[Provided records]

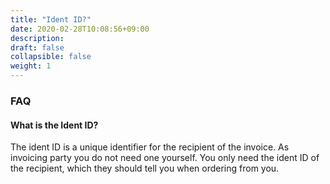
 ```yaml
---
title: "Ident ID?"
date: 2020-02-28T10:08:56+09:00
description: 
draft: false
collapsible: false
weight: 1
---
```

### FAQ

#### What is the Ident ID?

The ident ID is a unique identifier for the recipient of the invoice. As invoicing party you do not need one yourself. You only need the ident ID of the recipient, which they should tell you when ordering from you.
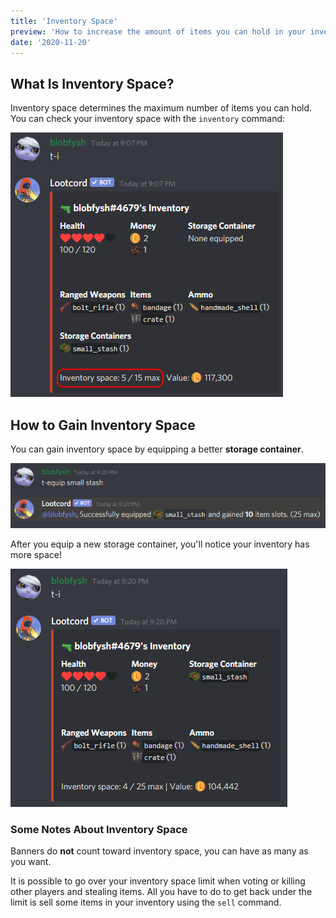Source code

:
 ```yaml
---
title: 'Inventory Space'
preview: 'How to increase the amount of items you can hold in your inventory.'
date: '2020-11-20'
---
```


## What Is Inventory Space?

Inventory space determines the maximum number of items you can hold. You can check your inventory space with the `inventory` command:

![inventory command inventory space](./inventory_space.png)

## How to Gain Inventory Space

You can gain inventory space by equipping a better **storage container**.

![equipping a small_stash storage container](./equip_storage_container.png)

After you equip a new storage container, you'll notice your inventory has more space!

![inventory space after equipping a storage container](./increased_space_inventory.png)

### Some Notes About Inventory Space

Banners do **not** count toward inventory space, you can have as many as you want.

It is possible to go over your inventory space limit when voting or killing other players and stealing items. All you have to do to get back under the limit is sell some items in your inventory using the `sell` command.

[/Provided records]
[Provided records]

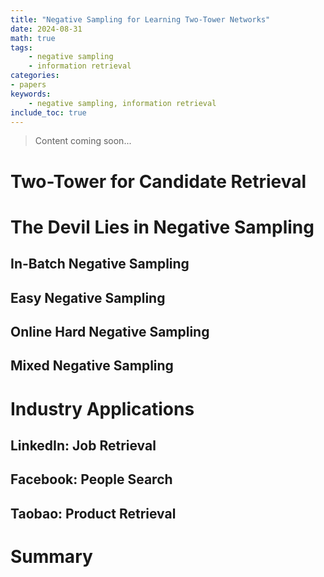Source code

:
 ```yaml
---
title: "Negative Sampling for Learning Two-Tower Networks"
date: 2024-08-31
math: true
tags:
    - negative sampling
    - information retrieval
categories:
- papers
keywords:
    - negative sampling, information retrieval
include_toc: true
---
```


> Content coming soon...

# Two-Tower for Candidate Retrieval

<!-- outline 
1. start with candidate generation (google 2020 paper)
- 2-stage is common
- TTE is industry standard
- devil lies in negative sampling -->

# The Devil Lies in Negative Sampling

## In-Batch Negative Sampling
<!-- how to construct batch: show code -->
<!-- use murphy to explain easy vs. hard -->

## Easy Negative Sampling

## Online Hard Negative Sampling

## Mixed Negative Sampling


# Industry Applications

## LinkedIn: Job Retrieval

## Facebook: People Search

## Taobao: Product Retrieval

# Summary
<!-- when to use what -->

[/Provided records]

**Exercise requirements**
All lines of the material that contain the string "have" are to be copied.

**Answer section**
Banners do **not** count toward inventory space, you can have as many as you want.
It is possible to go over your inventory space limit when voting or killing other players and stealing items. All you have to do to get back under the limit is sell some items in your inventory using the `sell` command.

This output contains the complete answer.